Fonte: La Repubblica
Il pre-rapporto dell’associazione per il 2017 presentato alla Camera. Allarme tasso di sovraffollamento nei penitenziari, arrivato al 113,2%: se non cambierà alla fine del 2020 si tornerà alla situazione di “emergenza” del 2010
Continua ad aumentare “pericolosamente” il numero di detenuti nelle carceri italiane: sono 56.817, 2.967 in più rispetto a un anno fa. Il tasso di sovraffollamento nei nostri penitenziari è pari al 113,2%.
E’ l’allarme lanciato dall’associazione Antigone nel pre-rapporto 2017 sulle carceri italiane, presentato oggi alla Camera, con dati aggiornati al 21 luglio scorso. Rispetto alla fine di giugno – quando i detenuti erano 56.919 – si registra un “piccolo calo che si spiega con l’aumento dei permessi nei periodi estivi ma a breve – osserva l’associazione – la popolazione detenuta riprenderà a crescere”. Con un tasso simile di crescita, secondo Antigone, di 3mila detenuti l’anno, alla fine del 2020 si tornerà alla situazione di “emergenza” del 2010: la capienza del nostro sistema carcerario resta infatti sostanzialmente stabile con 50.241 posti al 30 giugno 2017 (nel luglio 2016 erano 49.659).

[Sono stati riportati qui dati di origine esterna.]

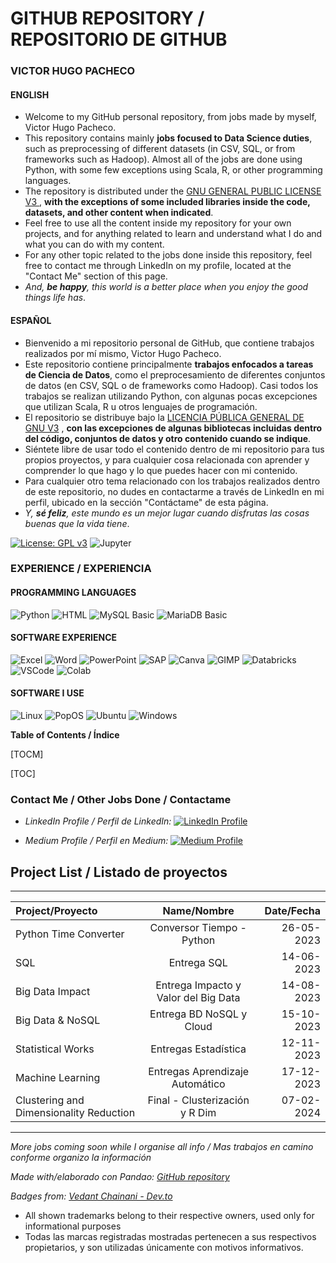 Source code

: # GITHUB REPOSITORY / REPOSITORIO DE GITHUB

### VICTOR HUGO PACHECO

#### ENGLISH
- Welcome to my GitHub personal repository, from jobs made by myself, Victor Hugo Pacheco.
- This repository contains mainly **jobs focused to Data Science duties**, such as preprocessing of different datasets (in CSV, SQL, or from frameworks such as Hadoop). Almost all of the jobs are done using Python, with some few exceptions using Scala, R, or other programming languages.
- The repository is distributed under the [GNU GENERAL PUBLIC LICENSE V3
](https://www.gnu.org/licenses/gpl-3.0.en.html), **with the exceptions of some included libraries inside the code, datasets, and other content when indicated**.
- Feel free to use all the content inside my repository for your own projects, and for anything related to learn and understand what I do and what you can do with my content.
- For any other topic related to the jobs done inside this repository, feel free to contact me through LinkedIn on my profile, located at the "Contact Me" section of this page.
- *And, **be happy**, this world is a better place when you enjoy the good things life has*.

#### ESPAÑOL
- Bienvenido a mi repositorio personal de GitHub, que contiene trabajos realizados por mí mismo, Victor Hugo Pacheco.
- Este repositorio contiene principalmente **trabajos enfocados a tareas de Ciencia de Datos**, como el preprocesamiento de diferentes conjuntos de datos (en CSV, SQL o de frameworks como Hadoop). Casi todos los trabajos se realizan utilizando Python, con algunas pocas excepciones que utilizan Scala, R u otros lenguajes de programación.
- El repositorio se distribuye bajo la [LICENCIA PÚBLICA GENERAL DE GNU V3](https://www.gnu.org/licenses/gpl-3.0.en.html) , **con las excepciones de algunas bibliotecas incluidas dentro del código, conjuntos de datos y otro contenido cuando se indique**.
- Siéntete libre de usar todo el contenido dentro de mi repositorio para tus propios proyectos, y para cualquier cosa relacionada con aprender y comprender lo que hago y lo que puedes hacer con mi contenido.
- Para cualquier otro tema relacionado con los trabajos realizados dentro de este repositorio, no dudes en contactarme a través de LinkedIn en mi perfil, ubicado en la sección "Contáctame" de esta página.
- *Y, **sé feliz**, este mundo es un mejor lugar cuando disfrutas las cosas buenas que la vida tiene*.

[![License: GPL v3](https://img.shields.io/badge/License-GPLv3-blue.svg)](https://www.gnu.org/licenses/gpl-3.0) 
![Jupyter](https://img.shields.io/badge/Made%20with-Jupyter-orange?style=for-the-badge&logo=Jupyter
)

### EXPERIENCE / EXPERIENCIA
#### PROGRAMMING LANGUAGES
![Python](https://img.shields.io/badge/Python-3776AB?style=for-the-badge&logo=python&logoColor=white) 
![HTML](https://img.shields.io/badge/HTML-239120?style=for-the-badge&logo=html5&logoColor=white)
![MySQL](https://img.shields.io/badge/MySQL-00000F?style=for-the-badge&logo=mysql&logoColor=white) Basic
![MariaDB](https://img.shields.io/badge/MariaDB-003545?style=for-the-badge&logo=mariadb&logoColor=white) Basic

#### SOFTWARE EXPERIENCE
![Excel](https://img.shields.io/badge/Microsoft_Excel-217346?style=for-the-badge&logo=microsoft-excel&logoColor=white) ![Word](https://img.shields.io/badge/Microsoft_Word-2B579A?style=for-the-badge&logo=microsoft-word&logoColor=white) ![PowerPoint](https://img.shields.io/badge/Microsoft_PowerPoint-B7472A?style=for-the-badge&logo=microsoft-powerpoint&logoColor=white)
![SAP](https://img.shields.io/badge/SAP-0FAAFF?style=for-the-badge&logo=sap&logoColor=white)
![Canva](https://img.shields.io/badge/Canva-%2300C4CC.svg?&style=for-the-badge&logo=Canva&logoColor=white)
![GIMP](https://img.shields.io/badge/gimp-5C5543?style=for-the-badge&logo=gimp&logoColor=white)
![Databricks](https://img.shields.io/badge/Databricks-FF3621?style=for-the-badge&logo=Databricks&logoColor=white)
![VSCode](https://img.shields.io/badge/Visual_Studio_Code-0078D4?style=for-the-badge&logo=visual%20studio%20code&logoColor=white)
![Colab](https://img.shields.io/badge/Colab-F9AB00?style=for-the-badge&logo=googlecolab&color=525252)

#### SOFTWARE I USE
![Linux](https://img.shields.io/badge/Linux-FCC624?style=for-the-badge&logo=linux&logoColor=black)
![PopOS](https://img.shields.io/badge/Pop!_OS-48B9C7?style=for-the-badge&logo=Pop!_OS&logoColor=white)
![Ubuntu](https://img.shields.io/badge/Ubuntu-E95420?style=for-the-badge&logo=ubuntu&logoColor=white)
![Windows](https://img.shields.io/badge/Windows-0078D6?style=for-the-badge&logo=windows&logoColor=white)

**Table of Contents / Índice**

[TOCM]

[TOC]

### Contact Me / Other Jobs Done / Contactame
- *LinkedIn Profile / Perfil de LinkedIn:* [![LinkedIn Profile](https://img.shields.io/badge/LinkedIn-0077B5?style=for-the-badge&logo=linkedin&logoColor=white)](https://bit.ly/3fKiBxA)

- *Medium Profile / Perfil en Medium:* [![Medium Profile](https://img.shields.io/badge/Medium-12100E?style=for-the-badge&logo=medium&logoColor=white)](https://shorturl.at/eqvwT)

## Project List / Listado de proyectos
----

| Project/Proyecto  |  Name/Nombre | Date/Fecha |
| :------------ |:---------------:| -----:|
| Python Time Converter     | Conversor Tiempo - Python |   26-05-2023 |
| SQL     | Entrega SQL |   14-06-2023 |
| Big Data Impact     | Entrega Impacto y Valor del Big Data |   14-08-2023 |
| Big Data & NoSQL     | Entrega BD NoSQL y Cloud |   15-10-2023 |
| Statistical Works     | Entregas Estadística |   12-11-2023 |
| Machine Learning     | Entregas Aprendizaje Automático |   17-12-2023 |
| Clustering and Dimensionality Reduction     | Final - Clusterización y R Dim  |   07-02-2024 |
                
----

*More jobs coming soon while I organise all info / Mas trabajos en camino conforme organizo la información*

*Made with/elaborado con Pandao: [GitHub repository](https://pandao.github.io/ "Pandao")*

*Badges from: [Vedant Chainani - Dev.to](https://dev.to/envoy_/150-badges-for-github-pnk
 "Dev.to")*


 * All shown trademarks belong to their respective owners, used only for informational purposes
 * Todas las marcas registradas mostradas pertenecen a sus respectivos propietarios, y son utilizadas únicamente con motivos informativos.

Tra i detenuti italiani, 5.473 sono nati nelle 7 regioni del Nord, mentre 10.029 sono di origine campana, 7.253 vengono dalla Sicilia, 4.179 dalla Puglia, 3.669 dalla Calabria, 2.644 dal Lazio. In termini assoluti, diminuiscono i reclusi di origine lucana, friulana e valdaostana. Le donne sono il 4,2% (2.285) del totale della popolazione detenuta: 49 sono quelle madri che vivono in carcere con 58 bimbi sotto i 3 anni di età. I figli dei detenuti che vivono fuori dal carcere sono invece 24.795, di cui 5.449 stranieri.
Si va in carcere, rileva Antigone, per reati contro il patrimonio (31.883 persone sono detenute anche per questo motivo, di cui 8.929 straniere), contro la persona (22.609, di cui 7.006 stranieri), violazione della legge sulle droghe (19.752 di cui 7.386 stranieri), di quella sulle armi (10.072), reati contro la pubblica amministrazione (7.854), associazione a delinquere di stampo mafioso (7.048, di cui 95 stranieri). Il numero di detenuti laureati è pari all’1% del totale.
Per quanto riguarda il sovraffollamento, Antigone racconta la propria esperienza tratta da visite in alcuni penitenziari: a Nuoro, afferma l’associazione, vi sono tre bracci dell’istituto “del tutto inutilizzabili”, a Livorno un padiglione è chiuso dal 2016 e 2 dal 2011. Anche a Civitavecchia ci sono 2 padiglioni mai aperti perché mai ristrutturati dopo la chiusura del 1992 e ad Arezzo si attende ancora l’assegnazione del bando di gara dei lavori per ristrutturare l’istituto. Il tasso di affollamento è elevato, osserva l’associazione, soprattutto in Lombardia, a Como (186,6%) e a Busto Arsizio (174,2%), dove in varie sezioni si è tornati a ospitare 3 detenuti per camera, sfiorando il limite dei 3 metri quadrati per detenuto.
Nel 69% degli istituti visitati da Antigone ci sono celle senza la doccia e solo in uno, a Lecce, e solo in alcune sezioni, è assicurata la separazione, prevista dalla legge, dei giovani adulti dagli adulti detenuti. Carenti anche i numeri sul personale: Antigone parla, per quanto riguarda le carceri visitate, di una media di 1,7 detenuti per ogni agente, un dato “tra i più bassi – rileva – di tutta l’Unione europea”, e definisce “drammatica” la situazione degli educatori. A lavorare, nei penitenziari visitati, è circa il 30% dei detenuti, ma nel 26% degli istituti non vi sono datori di lavoro esterni, nel 6% non ci sono corsi scolastici attivi e nel 43% non ci sono corsi di formazione professionale. Solo ad Opera, la delegazione di Antigone ha rilevato, durante la sua visita, la possibilità di fare colloqui via Skype con i familiari, e solo nel carcere di Alessandria è possibile una qualche forma di accesso ad Internet.